Protected area in Glamorgan, Wales

Cefn y Brithdir is a broad ridge of high ground between the Rhymney Valley (Welsh: Cwm Rhymni) and Cwm Darran in the Valleys region of South Wales. It lies within the County Borough of Caerphilly.

The northwest–southeast aligned ridge whose top surface is plateau-like, achieves a height of 477m at the summit of Pen Garnbugail (OS grid ref SO 100037). There are significant subsidiary tops of 446m to the southeast at OS grid ref SO 114049 and, to the north, of just over 460m at Mynydd Fochriw (OS grid ref SO 099047). To the south it drops away to the confluence of the Nant Bargod Rhymni with the Rhymney River. To the northwest it falls to a broad saddle at around 360m between Pontlottyn and Fochriw.
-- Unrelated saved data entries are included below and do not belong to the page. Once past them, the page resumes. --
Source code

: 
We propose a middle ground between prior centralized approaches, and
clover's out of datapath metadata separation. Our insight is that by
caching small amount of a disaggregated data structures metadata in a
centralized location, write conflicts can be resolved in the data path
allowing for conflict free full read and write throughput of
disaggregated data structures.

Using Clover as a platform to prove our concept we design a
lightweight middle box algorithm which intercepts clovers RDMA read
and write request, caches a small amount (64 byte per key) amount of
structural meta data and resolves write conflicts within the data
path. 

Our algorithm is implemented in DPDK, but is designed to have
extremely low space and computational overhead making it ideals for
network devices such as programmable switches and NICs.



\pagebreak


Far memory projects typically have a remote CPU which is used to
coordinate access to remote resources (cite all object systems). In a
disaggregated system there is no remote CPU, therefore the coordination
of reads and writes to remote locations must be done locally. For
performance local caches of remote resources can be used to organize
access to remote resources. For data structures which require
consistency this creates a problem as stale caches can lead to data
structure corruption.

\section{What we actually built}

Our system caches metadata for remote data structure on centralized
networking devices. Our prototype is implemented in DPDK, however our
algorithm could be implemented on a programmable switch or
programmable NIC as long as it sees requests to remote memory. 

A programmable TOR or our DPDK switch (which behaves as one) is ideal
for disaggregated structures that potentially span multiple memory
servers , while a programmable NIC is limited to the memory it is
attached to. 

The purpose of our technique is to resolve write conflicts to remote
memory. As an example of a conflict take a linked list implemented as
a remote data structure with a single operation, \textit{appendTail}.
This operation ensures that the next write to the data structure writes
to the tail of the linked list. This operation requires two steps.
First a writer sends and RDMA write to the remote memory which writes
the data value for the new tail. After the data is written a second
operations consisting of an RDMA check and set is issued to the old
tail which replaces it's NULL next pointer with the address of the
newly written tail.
Much of its western flanks are afforested with conifer plantations. There are numerous cairns, house platforms and other archaeological features scattered across the area. A Roman road is recorded as crossing the eastern slopes of Pen Garnbugail.

==Geology==
The entire hill is composed of sandstones and mudstones dating from the Carboniferous Period. There are also numerous coal seams within the sequence, most of which have been worked. The upper part of the hill including the summit plateau is formed from the Pennant Sandstone, a rock assigned to the Carboniferous Upper Coal Measures.
The flanks of the hill owe their steepness in part to the action of glacial ice during the succession of ice ages.

==Access==
A minor public road runs along the southern half of the ridge and this route is followed by the Rhymney Valley Ridgeway Walk. Various other minor roads run up and across its northern reaches. Significant parts of the hill are moorland and have been mapped as open country under the CRoW Act thus giving a right of access to walkers. Similar rights apply to many of the afforested areas. There are a number of public footpaths and other public rights of way over the hill.